Student Loan Installment Payments
Student loans are both a god send and also a curse for every student. Student loans provide much needed funds to students to help them with their studies and pay their bills while attending college or university. They can be a curse as well since some students graduate owing thousands of dollars to government and banks. Paying these student loan installment payments after graduation can be quite difficult for students after they graduate especially if they have trouble finding a job. The loan typically becomes due upon graduation and installment payments start immediately.
With so many jurisdictions across Canada and the United States we are not going to try and describe all of the different types of student loans. Safe to say that they fall into several categories. One category will be interest free until graduation or perhaps as long as 6 months after graduation. Other types of student loans that are available will have interest charged immediately just as you would with any regular loan. Some students will have a combination of both types of loans prior to graduation and once they graduate, a blended interest rate and loan will be set up with corresponding installment payments.
In a few cases student loans will be forgiven, however you should not really count on this. The best approach by far is to excel in high school and at college and university to qualify for scholar ship funding which usually does not have to be repaid unless you violate the conditions of the scholarship. Treat the chase for scholarships as a job and a way to earn money while going to school. Of course you need to make sure you do not jeopardize your studies, so you need to find the right balance.
Sticking to a Budget
Many students who are attending school for the first time away from their parents do not really have any idea what things cost and do not know how to set up a budget. As a result before they know it they have used up the proceeds of their scholarship or student loan and need more money. This of course has longer term consequences. The most obvious being that when they graduate they will owe more money and their monthly installment payments will be that much larger.
The best approach by far is to set up a budget that is withing the limits of your loan and stick to it.
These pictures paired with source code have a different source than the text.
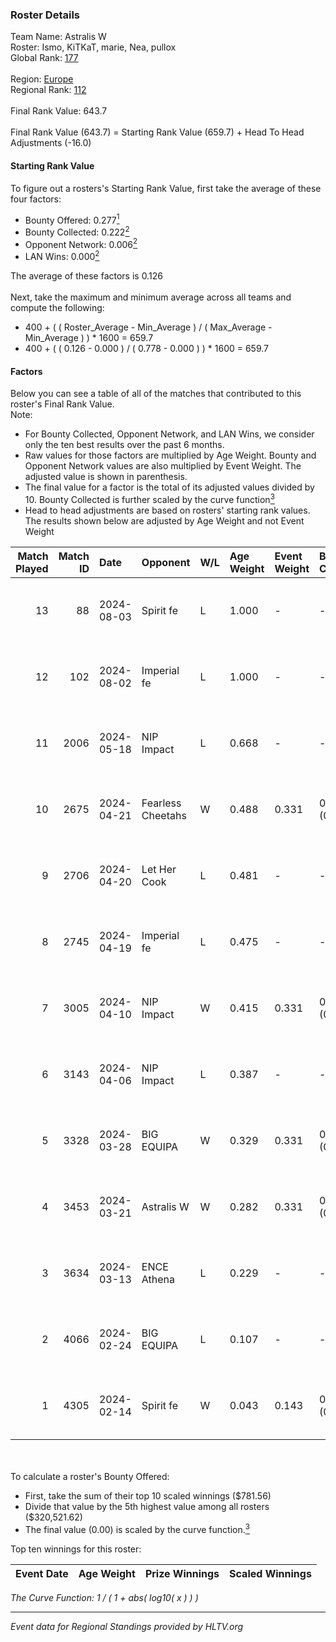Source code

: ### Roster Details<br />
Team Name: Astralis W<br />
Roster: Ismo, KiTKaT, marie, Nea, pullox<br />
Global Rank: [177](../standings_global.md)<br />
<br />
Region: [Europe]( ../standings_europe.md)<br />
Regional Rank: [112]( ../standings_europe.md)<br />
<br />
Final Rank Value:  643.7<br />
<br />
Final Rank Value (643.7) = Starting Rank Value (659.7) + Head To Head Adjustments (-16.0)<br />

#### Starting Rank Value<br />
To figure out a rosters's Starting Rank Value, first take the average of these four factors:<br />
- Bounty Offered: 0.277[<sup>1</sup>](#table2)
- Bounty Collected: 0.222[<sup>2</sup>](#table1)
- Opponent Network: 0.006[<sup>2</sup>](#table1)
- LAN Wins: 0.000[<sup>2</sup>](#table1)

The average of these factors is 0.126<br />
<br />
Next, take the maximum and minimum average across all teams and compute the following:<br />
- 400 + ( ( Roster_Average - Min_Average ) / ( Max_Average - Min_Average ) ) * 1600 = 659.7
- 400 + ( ( 0.126 - 0.000 ) / ( 0.778 - 0.000 ) ) * 1600 = 659.7


#### Factors<br />
Below you can see a table of all of the matches that contributed to this roster's Final Rank Value.<br />
Note:<br />

- For Bounty Collected, Opponent Network, and LAN Wins, we consider only the ten best results over the past 6 months.
- Raw values for those factors are multiplied by Age Weight. Bounty and Opponent Network values are also multiplied by Event Weight. The adjusted value is shown in parenthesis.
- The final value for a factor is the total of its adjusted values divided by 10. Bounty Collected is further scaled by the curve function[<sup>3</sup>](#curveFunction)
- Head to head adjustments are based on rosters' starting rank values. The results shown below are adjusted by Age Weight and not Event Weight
<span id="table1"></span><br />


| Match Played | Match ID | Date       | Opponent          | W/L | Age Weight | Event Weight | Bounty Collected | Opponent Network | LAN Wins  | H2H Adj. | Roster                           |
| -: | -: | :- | :- | :- | :- | :- | :- | :- | :- | -: | :- |
|           13 |       88 | 2024-08-03 | Spirit fe         | L   | 1.000      | -            | -                | -                | -         |   -16.60 | Ismo, KiTKaT, marie, Nea, pullox |
|           12 |      102 | 2024-08-02 | Imperial fe       | L   | 1.000      | -            | -                | -                | -         |    -3.04 | Ismo, KiTKaT, marie, Nea, pullox |
|           11 |     2006 | 2024-05-18 | NIP Impact        | L   | 0.668      | -            | -                | -                | -         |    -8.78 | Ann4, D7, KiTKaT, Nea, pullox    |
|           10 |     2675 | 2024-04-21 | Fearless Cheetahs | W   | 0.488      | 0.331        | 0.003 (0.000)    | 0.062 (0.010)    | 0 (0.000) |     8.41 | Ann4, D7, KiTKaT, Nea, pullox    |
|            9 |     2706 | 2024-04-20 | Let Her Cook      | L   | 0.481      | -            | -                | -                | -         |    -3.16 | Ann4, D7, KiTKaT, Nea, pullox    |
|            8 |     2745 | 2024-04-19 | Imperial fe       | L   | 0.475      | -            | -                | -                | -         |    -1.68 | Ann4, D7, KiTKaT, Nea, pullox    |
|            7 |     3005 | 2024-04-10 | NIP Impact        | W   | 0.415      | 0.331        | 0.005 (0.001)    | 0.219 (0.030)    | 0 (0.000) |     7.71 | Ann4, D7, KiTKaT, Nea, pullox    |
|            6 |     3143 | 2024-04-06 | NIP Impact        | L   | 0.387      | -            | -                | -                | -         |    -5.29 | Ann4, D7, KiTKaT, Nea, pullox    |
|            5 |     3328 | 2024-03-28 | BIG EQUIPA        | W   | 0.329      | 0.331        | 0.017 (0.002)    | 0.142 (0.015)    | 0 (0.000) |     6.73 | Ann4, D7, KiTKaT, Nea, pullox    |
|            4 |     3453 | 2024-03-21 | Astralis W        | W   | 0.282      | 0.331        | 0.001 (0.000)    | 0.019 (0.002)    | 0 (0.000) |     3.99 | Ann4, D7, KiTKaT, Nea, pullox    |
|            3 |     3634 | 2024-03-13 | ENCE Athena       | L   | 0.229      | -            | -                | -                | -         |    -3.78 | Ann4, D7, KiTKaT, Nea, pullox    |
|            2 |     4066 | 2024-02-24 | BIG EQUIPA        | L   | 0.107      | -            | -                | -                | -         |    -1.20 | Ann4, D7, KiTKaT, Nea, pullox    |
|            1 |     4305 | 2024-02-14 | Spirit fe         | W   | 0.043      | 0.143        | 0.005 (0.000)    | 0.136 (0.001)    | 0 (0.000) |     0.68 | Ann4, D7, KiTKaT, Nea, pullox    |

<br />
<span id="table2"></span><br />
To calculate a roster's Bounty Offered:<br />

- First, take the sum of their top 10 scaled winnings ($781.56)
- Divide that value by the 5th highest value among all rosters ($320,521.62)
- The final value (0.00) is scaled by the curve function.[<sup>3</sup>](#curveFunction)

Top ten winnings for this roster:<br />

| Event Date | Age Weight | Prize Winnings | Scaled Winnings |
| :- | -: | :- | :- |


<span id="curveFunction"></span>_The Curve Function: 1 / ( 1 + abs( log10( x ) ) )_<br />

---
_Event data for Regional Standings provided by HLTV.org_<br />
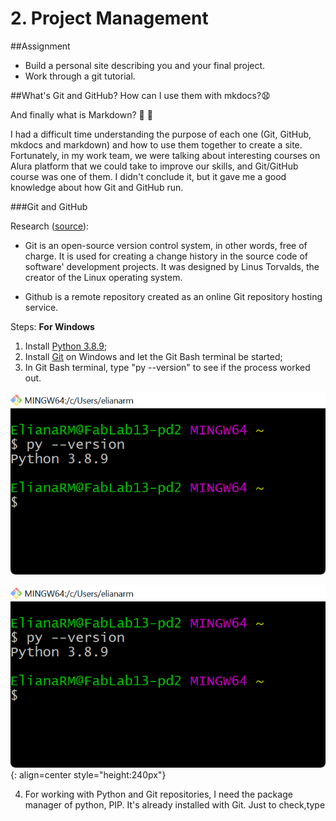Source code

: # 2. Project Management

##Assignment

* Build a personal site describing you and your final project.
* Work through a git tutorial.

##What's Git and GitHub? How can I use them with mkdocs?:anguished:

And finally what is Markdown? :eyes: :eyes:

I had a difficult time understanding the purpose of each one (Git, GitHub, mkdocs and markdown) and how to use them together to create a site.
Fortunately, in my work team, we were talking about interesting courses on Alura platform that we could take to improve our skills, and Git/GitHub course was one of them. I didn't conclude it, but it gave me a good knowledge about how Git and GitHub run.

###Git and GitHub

Research ([source](https://blog.betrybe.com/tecnologia/git-e-github/)):

* Git is an open-source version control system, in other words, free of charge. It is used for creating a change history in the source code of software' development projects. It was designed by Linus Torvalds, the creator of the Linux operating system.

* Github is a remote repository created as an online Git repository hosting service.

Steps: **For Windows**

1. Install [Python 3.8.9](https://www.python.org/downloads/);
2. Install [Git](https://git-scm.com/downloads) on Windows and let the Git Bash terminal be started;
3. In Git Bash terminal, type "py --version" to see if the process worked out.

<center>

![GitBash1](imgs/GitBash1.jpg)

</center>

![GitBash1](imgs/GitBash1.jpg){: align=center style="height:240px"}

4. For working with Python and Git repositories, I need the package manager of python, PIP. It's already installed with Git. Just to check,type
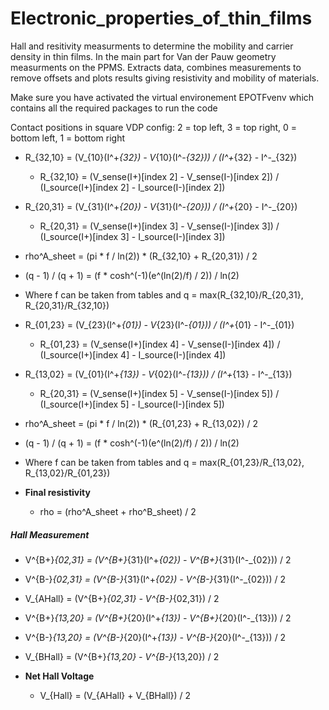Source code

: # Electronic_properties_of_thin_films
Hall and resitivity measurments to determine the mobility and carrier density in thin films. 
In the main part for Van der Pauw geometry measurments on the PPMS.
Extracts data, combines measurements to remove offsets and plots results giving resistivity and mobility of materials. 


Make sure you have activated the virtual environement EPOTFvenv which contains all the required packages to run the code


Contact positions in square VDP config: 2 = top left, 3 = top right, 0 = bottom left, 1 = bottom right

- R_{32,10} = (V_{10}(I^+_{32}) - V_{10}(I^-_{32})) / (I^+_{32} - I^-_{32})
    - R_{32,10} = (V_sense(I+)[index 2] - V_sense(I-)[index 2]) / (I_source(I+)[index 2] - I_source(I-)[index 2])

- R_{20,31} = (V_{31}(I^+_{20}) - V_{31}(I^-_{20})) / (I^+_{20} - I^-_{20})
    - R_{20,31} = (V_sense(I+)[index 3] - V_sense(I-)[index 3]) / (I_source(I+)[index 3] - I_source(I-)[index 3])

- rho^A_sheet = (pi * f / ln(2)) * (R_{32,10} + R_{20,31}) / 2
- (q - 1) / (q + 1) = (f * cosh^(-1)(e^(ln(2)/f) / 2)) / ln(2)
- Where f can be taken from tables and q = max(R_{32,10}/R_{20,31}, R_{20,31}/R_{32,10})

- R_{01,23} = (V_{23}(I^+_{01}) - V_{23}(I^-_{01})) / (I^+_{01} - I^-_{01})
    - R_{01,23} = (V_sense(I+)[index 4] - V_sense(I-)[index 4]) / (I_source(I+)[index 4] - I_source(I-)[index 4])

- R_{13,02} = (V_{01}(I^+_{13}) - V_{02}(I^-_{13})) / (I^+_{13} - I^-_{13})
    - R_{20,31} = (V_sense(I+)[index 5] - V_sense(I-)[index 5]) / (I_source(I+)[index 5] - I_source(I-)[index 5])
    
- rho^A_sheet = (pi * f / ln(2)) * (R_{01,23} + R_{13,02}) / 2
- (q - 1) / (q + 1) = (f * cosh^(-1)(e^(ln(2)/f) / 2)) / ln(2)
- Where f can be taken from tables and q = max(R_{01,23}/R_{13,02}, R_{13,02}/R_{01,23})

- **Final resistivity**
    - rho = (rho^A_sheet + rho^B_sheet) / 2

    

##### Hall Measurement

- V^{B+}_{02,31} = (V^{B+}_{31}(I^+_{02}) - V^{B+}_{31}(I^-_{02})) / 2
- V^{B-}_{02,31} = (V^{B-}_{31}(I^+_{02}) - V^{B-}_{31}(I^-_{02})) / 2
- V_{AHall} = (V^{B+}_{02,31} - V^{B-}_{02,31}) / 2

- V^{B+}_{13,20} = (V^{B+}_{20}(I^+_{13}) - V^{B+}_{20}(I^-_{13})) / 2
- V^{B-}_{13,20} = (V^{B-}_{20}(I^+_{13}) - V^{B-}_{20}(I^-_{13})) / 2
- V_{BHall} = (V^{B+}_{13,20} - V^{B-}_{13,20}) / 2

- **Net Hall Voltage**
    - V_{Hall} = (V_{AHall} + V_{BHall}) / 2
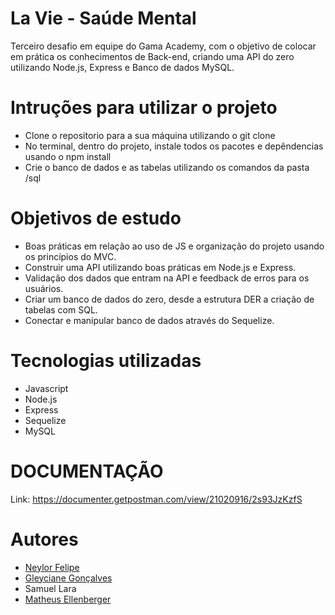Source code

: # La Vie - Saúde Mental
Terceiro desafio em equipe do Gama Academy, com o objetivo de colocar em prática os conhecimentos de Back-end, criando uma API do zero utilizando Node.js, Express e Banco de dados MySQL.
# Intruções para utilizar o projeto
- Clone o repositorio para a sua máquina utilizando o git clone
- No terminal, dentro do projeto, instale todos os pacotes e depêndencias usando o npm install
- Crie o banco de dados e as tabelas utilizando os comandos da pasta /sql
# Objetivos de estudo
- Boas práticas em relação ao uso de JS e organização do projeto usando os princípios do MVC.
- Construir uma API utilizando boas práticas em Node.js e Express.
- Validação dos dados que entram na API e feedback de erros para os usuários.
- Criar um banco de dados do zero, desde a estrutura DER a criação de tabelas com SQL.
- Conectar e manipular banco de dados através do Sequelize.
# Tecnologias utilizadas
- Javascript
- Node.js
- Express
- Sequelize
- MySQL
# DOCUMENTAÇÃO
Link: https://documenter.getpostman.com/view/21020916/2s93JzKzfS
# Autores
- <a href="https://github.com/neylorfelipet3">Neylor Felipe</a>
- <a href="https://github.com/GleycianeG">Gleyciane Gonçalves</a>
- Samuel Lara
- <a href="https://github.com/Matheus-Ellenberger">Matheus Ellenberger</a>
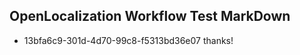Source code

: ## OpenLocalization Workflow Test MarkDown

* 13bfa6c9-301d-4d70-99c8-f5313bd36e07 
thanks!



<!--HONumber=Jan16_HO3-->
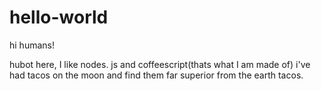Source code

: # hello-world

hi humans!

hubot here, I like nodes. js and coffeescript(thats what I am made of)
i've had tacos on the moon and find them far superior from the earth tacos.
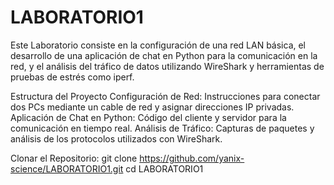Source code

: # LABORATORIO1
Este Laboratorio consiste en la configuración de una red LAN básica, el desarrollo de una aplicación de chat en Python para la comunicación en la red, y el análisis del tráfico de datos utilizando WireShark y herramientas de pruebas de estrés como iperf.

Estructura del Proyecto
Configuración de Red: Instrucciones para conectar dos PCs mediante un cable de red y asignar direcciones IP privadas.
Aplicación de Chat en Python: Código del cliente y servidor para la comunicación en tiempo real.
Análisis de Tráfico: Capturas de paquetes y análisis de los protocolos utilizados con WireShark.

Clonar el Repositorio:
        git clone https://github.com/yanix-science/LABORATORIO1.git
        cd LABORATORIO1
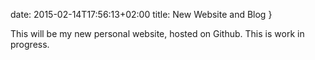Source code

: date: 2015-02-14T17:56:13+02:00
title: New Website and Blog
}

This will be my new personal website, hosted on Github. This is work
in progress.  




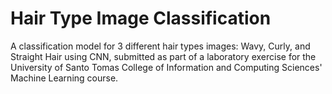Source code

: # Hair Type Image Classification

A classification model for 3 different hair types images: Wavy, Curly, and Straight Hair using CNN, submitted as part of a laboratory exercise for the University of Santo Tomas College of Information and Computing Sciences' Machine Learning course.
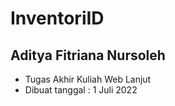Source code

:# InventoriID

## Aditya Fitriana Nursoleh

- Tugas Akhir Kuliah Web Lanjut
- Dibuat tanggal : 1 Juli 2022
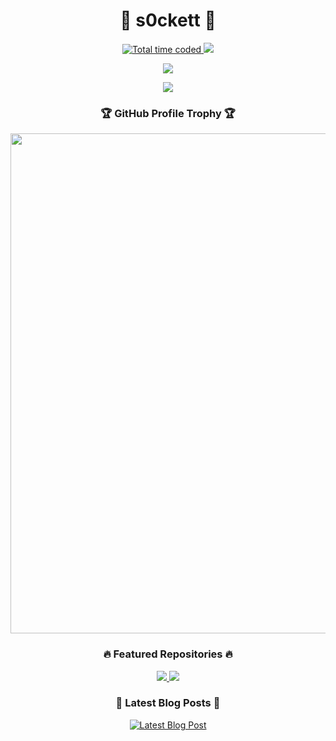 <h1 align="center">🚀 s0ckett 🚀</h1>

<p align="center">
  <a href="https://github.com/blessedroot">
    <img src="https://wakatime.com/badge/user/92b064c2-718f-404a-83af-39d09251e7c5.svg?style=for-the-badge" alt="Total time coded" />
  </a>
  <a href="https://github.com/blessedroot">
    <img src="https://komarev.com/ghpvc/?username=blessedroot&style=for-the-badge">
  </a>
</p>

<p align="center">
  <img src="https://github-readme-stats.vercel.app/api?username=blessedroot&count_private=true&theme=radical&show_icons=true&hide_border=true&icon_color=blue&text_color=ffffff&bg_color=00000000&hide_title=true">
</p>

<p align="center">
  <img src="https://github-profile-summary-cards.vercel.app/api/cards/profile-details?username=blessedroot&theme=solarized_dark">
</p>

<h3 align="center">🏆 GitHub Profile Trophy 🏆</h3>
<p align="center">
  <img width=800 src="https://github-profile-trophy.vercel.app/?username=blessedroot&column=8&theme=discord&no-frame=true&no-bg=true"/>
</p>

<h3 align="center">🔥 Featured Repositories 🔥</h3>
<p align="center">
  <a href="https://github.com/blessedroot/awesome-project">
    <img src="https://github-readme-stats.vercel.app/api/pin/?username=blessedroot&repo=awesome-project&theme=radical" />
  </a>
  <a href="https://github.com/blessedroot/cool-repo">
    <img src="https://github-readme-stats.vercel.app/api/pin/?username=blessedroot&repo=cool-repo&theme=radical" />
  </a>
</p>

<h3 align="center">📝 Latest Blog Posts 📝</h3>
<p align="center">
  <a href="https://dev.to/blessedroot/how-to-create-a-stunning-github-profile-readme-3p82">
    <img src="https://gh-readme-quotes.herokuapp.com/quotes/random" alt="Latest Blog Post" />
  </a>
</p>
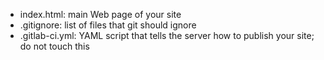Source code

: - index.html: main Web page of your site
- .gitignore: list of files that git should ignore
- .gitlab-ci.yml: YAML script that tells the server how to publish your site; do not touch this
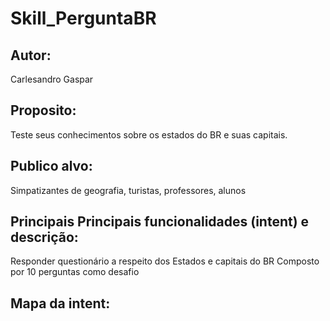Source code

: # Skill_PerguntaBR

## **Autor**:
Carlesandro Gaspar

## **Proposito:** 
Teste seus conhecimentos sobre os estados do BR e suas capitais.

## **Publico alvo:** 
Simpatizantes de geografia, turistas, professores, alunos

## **Principais Principais funcionalidades (intent) e descrição**:

Responder questionário a respeito dos Estados e capitais do BR
Composto por 10 perguntas como desafio

## **Mapa da intent**:

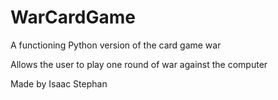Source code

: # WarCardGame
A functioning Python version of the card game war

Allows the user to play one round of war against the computer

Made by Isaac Stephan
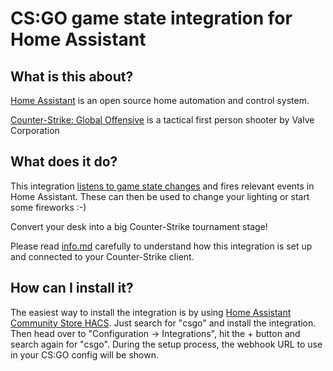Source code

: # CS:GO game state integration for Home Assistant

## What is this about?

[Home Assistant](https://www.home-assistant.io/) is an open source home automation and control system.

[Counter-Strike: Global Offensive](https://store.steampowered.com/app/730/CounterStrike_Global_Offensive/) is a tactical first person shooter by Valve Corporation

## What does it do?

This integration [listens to game state changes](https://developer.valvesoftware.com/wiki/Counter-Strike:_Global_Offensive_Game_State_Integration) and fires relevant events in Home Assistant. These can then be used to change your lighting or start some fireworks :-)

Convert your desk into a big Counter-Strike tournament stage!

Please read [info.md](info.md) carefully to understand how this integration is set up and connected to your Counter-Strike client.

## How can I install it?

The easiest way to install the integration is by using [Home Assistant Community Store HACS](https://hacs.netlify.com/).
Just search for "csgo" and install the integration. Then head over to "Configuration -> Integrations", hit the + button and search again for "csgo". During the setup process, the webhook URL to use in your CS:GO config will be shown.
You may have to cut back a lot, however you will thank yourself when you graduate and find that you have a smaller monthly installment payment to worry about.
Why Do we Care About the Size of the Installment Payment
When we graduate from college or university, and have a student loan, this loan will impact our credit score and our ability to borrow money. If you fail to make a payment on your student loan you will negatively impact your credit score and it will be even more difficult to get a loan. Many students when they graduate, want to buy a car, purchase furniture, clothes etc and all of this takes money that they do not have.
It means credit cards or more loans. Before you know it your student loan installment payments and your other loan installment payments are more than you can handle. With credit card interest rates at plus 20%, installment payments can quickly get out of control.
Going back to student loans and installment payments, one big advantage of student loans is that they are often interest free while you are still in school. The minute you graduate or quit, the loan becomes due and interest is charged on your student loan. Quitting school before you graduate, regardless of the reason causes the loan to become due and payable. You need to examine the terms before you sign to see just what the requirements are should you be forced to quit school due to poor marks etc.
Discuss the Terms with the Bank
The best time to negotiate the terms of your student loan is before you sign on the dotted line. Once you have signed the documents, there is little chance to negotiate your terms. Interest rates, the term of the loan and when the installment payments will begin are negotiable before hand and not after. Get all of these items clear ahead of time so that you fully understand this before you sign.
Knowing when installment payments will begin and when interest will be charged at what rate will help you understand what your obligations are and allow you to budget accordingly once you graduate. Knowing all of these details will avoid any surprises down the road.
Co-Signing on Student Loans
Since most students do not have any assets and do not have any credit history, their parents are often asked to co-sign the loan with the student. While this is a wonderful thing to do to help your son or daughter, the parent should really understand what they are signing and what the obligations are should the student be unable to repay the loan for any reason.
In the worst case the parents can be stuck paying the loan and their credit rating may also suffer if payments were missed as well. It pays to pay attention to the details and also that your son or daughter is fully committed to doing well at school so that they can find a job when they graduate and repay the student loan with regular installment payments.
Any failure on the students part will reflect directly on the parent if you co-sign the loan. Credit ratings, ability to borrow, remortgage your home or car are all areas that might come under scrutiny should there be a default on student loan installment payments.
Most parents do not really understand what they are getting into until it is too late. Figure it out now and discuss this with your bank manager and your student children prior to co-signing any student loan.